# I feel so lucky



## xymenah (Jul 1, 2011)

Normally I put my goats up at night but it’s been in the 100’s-90’s at night so I can’t bear to box them in. So I have been putting my Doberman/Rottweiler cross sisters in with my goats. I have read about allot of people saying you can’t put anything but trained dogs in with goats but have had a good track record with my girls. They are in no way aggressive to them and if the goats get to bugging them they either run off or cower until they lose interest. The only thing I would worry about is if there were kids out there but right now they are grown up. My girls I know are good at protecting as we have seen then fight coyotes that were trespassing on our property. So I just wanted to say I’m happy I have dogs like these for my goat’s sakes.


----------



## KW Farms (Jun 21, 2008)

Seem like sweet dogs...we have a couple dobis for guards...but for our house/farm.

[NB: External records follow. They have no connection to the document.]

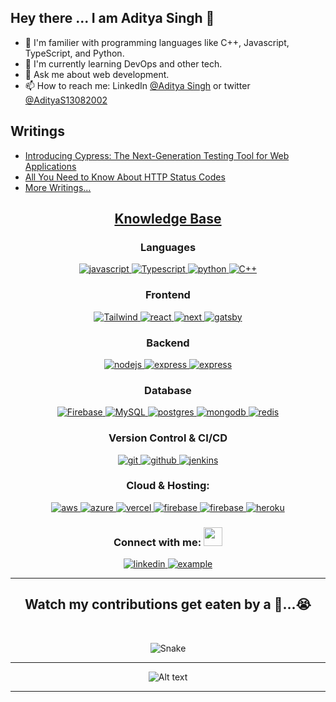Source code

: ## Hey there ... I am Aditya Singh 👋

- 🧓 I'm familier with programming languages like C++, Javascript, TypeScript, and Python.
- 🌱 I'm currently learning DevOps and other tech.   
- 💬 Ask me about web development. 
- 📫 How to reach me: LinkedIn [@Aditya Singh](https://www.linkedin.com/in/adityasingh----/) or twitter [@AdityaS13082002](https://twitter.com/AdityaS13082002)

## Writings
* [Introducing Cypress: The Next-Generation Testing Tool for Web Applications](https://medium.com/@adityasingh09091325/introducing-cypress-the-next-generation-testing-tool-for-web-applications-f3fb0ff56b5a)
* [All You Need to Know About HTTP Status Codes](https://adityadevelops.hashnode.dev/all-you-need-to-know-about-http-status-codes)
* [More Writings...](https://adityadevelops.hashnode.dev/)

<h2 align="center"><u><b>Knowledge Base</b></u></h2>
<h3 align="center">Languages</h3>
<p align="center">
  <a href="https://developer.mozilla.org/en-US/docs/Web/JavaScript" target="_blank"> 
    <img src="https://img.shields.io/badge/Javascript-F7DF1E.svg?style=for-the-badge&logo=javascript&logoColor=black" 
      alt="javascript"/> 
  </a>
  <a href="https://www.typescriptlang.org/" target="_blank"> 
    <img src="https://shields.io/badge/TypeScript-3178C6?style=for-the-badge&logo=TypeScript&logoColor=black" 
      alt="Typescript"/> 
  </a>
  <a href="https://www.python.org" target="_blank"> 
    <img src="https://img.shields.io/badge/python-3670A0?style=for-the-badge&logo=python&logoColor=ffdd54"
      alt="python"/> 
  </a>
  <a href="https://cplusplus.com/doc/tutorial/" target="_blank"> 
    <img src="https://img.shields.io/badge/C++-00599C?style=for-the-badge&logo=c++logoColor=black"
      alt="C++"/>
  </a>
</p>
<h3 align="center">Frontend</h3>
<p align="center">
  <a href="https://tailwindcss.com/" target="_blank">
    <img src="https://img.shields.io/badge/tailwindcss-%2338B2AC.svg?style=for-the-badge&logo=tailwind-css&logoColor=white"
      alt="Tailwind"/>
  </a>
  <a href="https://reactjs.org/" target="_blank"> 
    <img src="https://img.shields.io/badge/reactjs-61DAFB.svg?style=for-the-badge&logo=react&logoColor=black"
      alt="react"/> 
  </a>
  <a href="https://nextjs.org/" target="_blank">
    <img src="https://camo.githubusercontent.com/8552f38715af0ea9f364801b055f7a2448812b49075860983d53a81414349623/68747470733a2f2f696d672e736869656c64732e696f2f7374617469632f76313f7374796c653d666f722d7468652d6261646765266d6573736167653d4e6578742e6a7326636f6c6f723d303030303030266c6f676f3d4e6578742e6a73266c6f676f436f6c6f723d464646464646266c6162656c3d" alt="next"/> 
  </a>
  <a href="https://www.gatsbyjs.com/" target="_blank">
    <img src="https://img.shields.io/badge/Gatsby-%23663399.svg?style=for-the-badge&logo=gatsby&logoColor=white"
      alt="gatsby"/>
  </a>
  
  </a>
</p>
<h3 align="center">Backend</h3>
<p align="center">
  <a href="https://nodejs.org" target="_blank"> 
    <img src="https://img.shields.io/badge/node.js-339933.svg?style=for-the-badge&logo=nodedotjs&logoColor=white"
      alt="nodejs"/> 
  </a>
  <a href="https://expressjs.com" target="_blank">
    <img src="https://img.shields.io/badge/express-000000.svg?style=for-the-badge&logo=express&logoColor=white"
      alt="express" />
  </a>
  <a href="https://nestjs.com/" target="_blank">
    <img src="https://img.shields.io/badge/nestjs-%23E0234E.svg?style=for-the-badge&logo=nestjs&logoColor=white"
      alt="express" />
  </a>
  
</p>

<h3 align="center">Database</h3>
<p align="center">
  <a href="" target="_blank"> 
    <img src="https://img.shields.io/badge/firebase-%23039BE5.svg?style=for-the-badge&logo=firebase"
      alt="Firebase"/> 
  </a>
  <a href="" target="_blank"> 
    <img src="https://img.shields.io/badge/mysql-%2300000f.svg?style=for-the-badge&logo=mysql&logoColor=white"
      alt="MySQL"/> 
  </a>
  <a href="" target="_blank"> 
    <img src="https://img.shields.io/badge/postgres-%23316192.svg?style=for-the-badge&logo=postgresql&logoColor=white"
      alt="postgres"/> 
  </a>
  <a href="https://www.mongodb.com/" target="_blank"> 
    <img src="https://img.shields.io/badge/mongodb-47A248.svg?style=for-the-badge&logo=mongodb&logoColor=white"
      alt="mongodb"/> 
  </a> 
  <a href="" target="_blank"> 
    <img src="https://img.shields.io/badge/redis-%23DD0031.svg?style=for-the-badge&logo=redis&logoColor=white"
      alt="redis"/> 
  </a> 
  
</p>
 <h3 align="center">Version Control & CI/CD</h3>
<p align="center">
  <a href="https://git-scm.com/" target="_blank">
    <img src="https://img.shields.io/badge/git-F05032.svg?style=for-the-badge&logo=git&logoColor=white"
      alt="git"/>
  </a>
  <a href="https://github.com/Adi-ty" target="_blank">
    <img src="https://img.shields.io/badge/github-181717.svg?style=for-the-badge&logo=github&logoColor=white" alt="github" />
  </a>
  <a href="" target="_blank">
    <img src="https://img.shields.io/badge/jenkins-%232C5263.svg?style=for-the-badge&logo=jenkins&logoColor=white" alt="jenkins" />
  </a>
</p>

<h3 align="center">Cloud & Hosting:</h3>
<p align="center">
   <a href="https://aws.amazon.com/" target="_blank">
    <img  src="https://img.shields.io/badge/Amazon_AWS-232F3E?style=for-the-badge&logo=amazon-aws&logoColor=white" alt="aws"/> 
  </a>
   <a href="" target="_blank">
    <img  src="https://camo.githubusercontent.com/0e86f1762fab93430da0825c20352b3cb424a65f9daa1a6073e3022a94c6dbef/68747470733a2f2f696d672e736869656c64732e696f2f7374617469632f76313f7374796c653d666f722d7468652d6261646765266d6573736167653d4d6963726f736f66742b417a75726526636f6c6f723d303037384434266c6f676f3d4d6963726f736f66742b417a757265266c6f676f436f6c6f723d464646464646266c6162656c3d" alt="azure"/> 
  </a>
  <a href="" target="_blank">
    <img  src="https://img.shields.io/badge/vercel-%23000000.svg?style=for-the-badge&logo=vercel&logoColor=white" alt="vercel"/> 
  </a>
  <a href="https://firebase.google.com/" target="_blank">
    <img src="https://img.shields.io/badge/firebase-FFCA28.svg?style=for-the-badge&logo=firebase&logoColor=black" alt="firebase"/>
  </a>
  <a href="https://netlify.com/" target="_blank">
    <img src="https://img.shields.io/badge/netlify-00C7B7.svg?style=for-the-badge&logo=netlify&logoColor=black" alt="firebase"/>
  </a>
  <a href="https://heroku.com" target="_blank"> 
    <img src="https://img.shields.io/badge/heroku-430098.svg?style=for-the-badge&logo=heroku&logoColor=white"
      alt="heroku"/> 
  </a>
<h3 align="center">Connect with me: <img src = "https://raw.githubusercontent.com/ShahriarShafin/ShahriarShafin/main/Assets/handshake.gif" height="30px"/></h3>
<div style="margin-top:10px" align="center">
  <div>
    <a  href="https://www.linkedin.com/in/adityasingh----/" target="_blank">
      <img src="https://img.shields.io/badge/Linked%20In-0A66C2.svg?style=for-the-badge&logo=linkedin&logoColor=white" alt="linkedin"/>
    </a>
    <a href="https://twitter.com/AdityaS13082002" target="_blank">
      <img src="https://img.shields.io/badge/Twitter-1DA1F2.svg?style=for-the-badge&logo=twitter&logoColor=white" alt="example"/>
    </a>
  </div>
</div>
<!-- <div align="center">
  <h2 align="center" style="margin: 5px 10px;">Github stats:</h2>  -->
<!-- 
<a href="https://github.com/Adi-ty">
  <img align="center" src="https://github-profile-summary-cards.vercel.app/api/cards/profile-details?username=Adi-ty&theme=gruvbox&hide_border=true)](https://github.com/Adi-ty" alt="Aditya's GitHub Stats Graph"/>
</a> -->
<!-- <br><br>
<a href="https://github.com/Adi-ty">
  <img align="center" src="https://github-readme-stats.vercel.app/api?username=Adi-ty&count_private=true&show_icons=true&theme=gruvbox&hide_border=true&custom_title=Aditya%20%27s%20Github%20Stats" alt="Aditya's GitHub Stats" />
</a> -->
</div>
<!-- <div align="center">
  <h2 align="center" style="margin: 5px 10px;">Github stats:</h2> 

<a href="https://github.com/Adi-ty">
  <img align="center" src="https://github-profile-summary-cards.vercel.app/api/cards/profile-details?username=Adi-ty&theme=gruvbox&hide_border=true)](https://github.com/Adi-ty" alt="Aditya's GitHub Stats Graph"/>
</a>
<br><br>
<a href="https://github.com/Adi-ty">
  <img align="center" src="https://github-readme-stats.vercel.app/api?username=Adi-ty&count_private=true&show_icons=true&theme=gruvbox&hide_border=true&custom_title=Aditya%20%27s%20Github%20Stats" alt="Aditya's GitHub Stats" />
</a>
</div> -->

<div style="margin-top:5px" align="center">
<hr>

<h2 align='center'>Watch my contributions get eaten by a 🐍...😭</h2>
<br>

![Snake](https://user-images.githubusercontent.com/96336775/182021699-2259529a-dcbd-4efb-b9cc-10dc78f3fa24.svg)

</div>
<hr>
<div style="margin-top:5px" align="center">

![Alt text](https://spotify-recently-played-readme.vercel.app/api?user=31bgseqpoikxiiygcallki3lprsi&count=3)

</div>

------
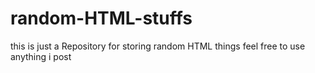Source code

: # random-HTML-stuffs

this is just a Repository for storing  random HTML things
feel free to use anything i post 
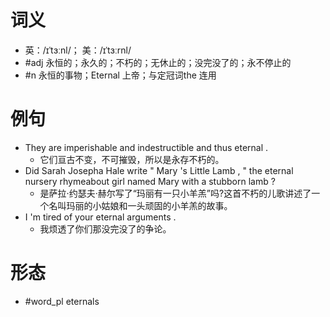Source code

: # 词义
- 英：/ɪˈtɜːnl/； 美：/ɪˈtɜːrnl/
- #adj 永恒的；永久的；不朽的；无休止的；没完没了的；永不停止的
- #n 永恒的事物；Eternal 上帝；与定冠词the 连用
# 例句
- They are imperishable and indestructible and thus eternal .
	- 它们亘古不变，不可摧毁，所以是永存不朽的。
- Did Sarah Josepha Hale write " Mary 's Little Lamb , " the eternal nursery rhymeabout girl named Mary with a stubborn lamb ?
	- 是萨拉·约瑟夫·赫尔写了“玛丽有一只小羊羔”吗?这首不朽的儿歌讲述了一个名叫玛丽的小姑娘和一头顽固的小羊羔的故事。
- I 'm tired of your eternal arguments .
	- 我烦透了你们那没完没了的争论。
# 形态
- #word_pl eternals
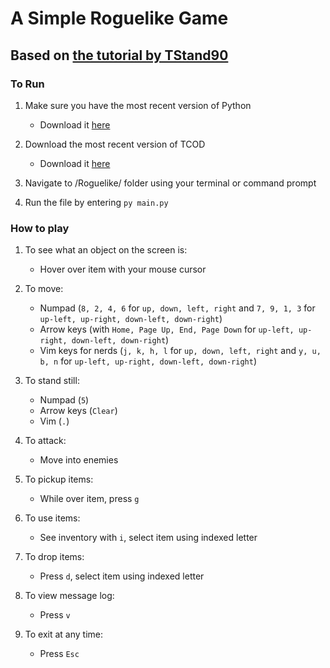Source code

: # A Simple Roguelike Game

## Based on [the tutorial by TStand90](http://rogueliketutorials.com/)

### To Run

1. Make sure you have the most recent version of Python

   - Download it [here](https://www.python.org/downloads/)

2. Download the most recent version of TCOD

    - Download it [here](https://python-tcod.readthedocs.io/en/latest/installation.html)

3. Navigate to /Roguelike/ folder using your terminal or command prompt

4. Run the file by entering `py main.py`

### How to play

1. To see what an object on the screen is:

    - Hover over item with your mouse cursor

2. To move:

    - Numpad (`8, 2, 4, 6` for `up, down, left, right` and `7, 9, 1, 3` for `up-left, up-right, down-left, down-right`)
    - Arrow keys (with `Home, Page Up, End, Page Down` for `up-left, up-right, down-left, down-right`)
    - Vim keys for nerds (`j, k, h, l` for `up, down, left, right` and `y, u, b, n` for `up-left, up-right, down-left, down-right`)

3. To stand still:

    - Numpad (`5`)
    - Arrow keys (`Clear`)
    - Vim (`.`)

4. To attack:

    - Move into enemies

5. To pickup items:

    - While over item, press `g`

6. To use items:

    - See inventory with `i`, select item using indexed letter

7. To drop items:

    - Press `d`, select item using indexed letter

8. To view message log:

    - Press `v`

9. To exit at any time:

    - Press `Esc`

They've always been good with my farm animals...though I think they're to rambunctious to be left alone with the goats. :laugh:


----------



## toth boer goats (Jul 20, 2008)

Glad it is going well.... :thumb: but please... keep in mind... when the newness wears off and they get board.... they may BooBoo....But yet... they may be OK....I'd be Leary..... :hug:


----------



## xymenah (Jul 1, 2011)

Well I feel even more lucky now. We heard the dogs going crazy barking and went out there to find a diamondback rattlesnake. The dogs were keeping it in a hole and keeping the goats away from it until we got out there. So no one got bit and everyone's safe which is great.


----------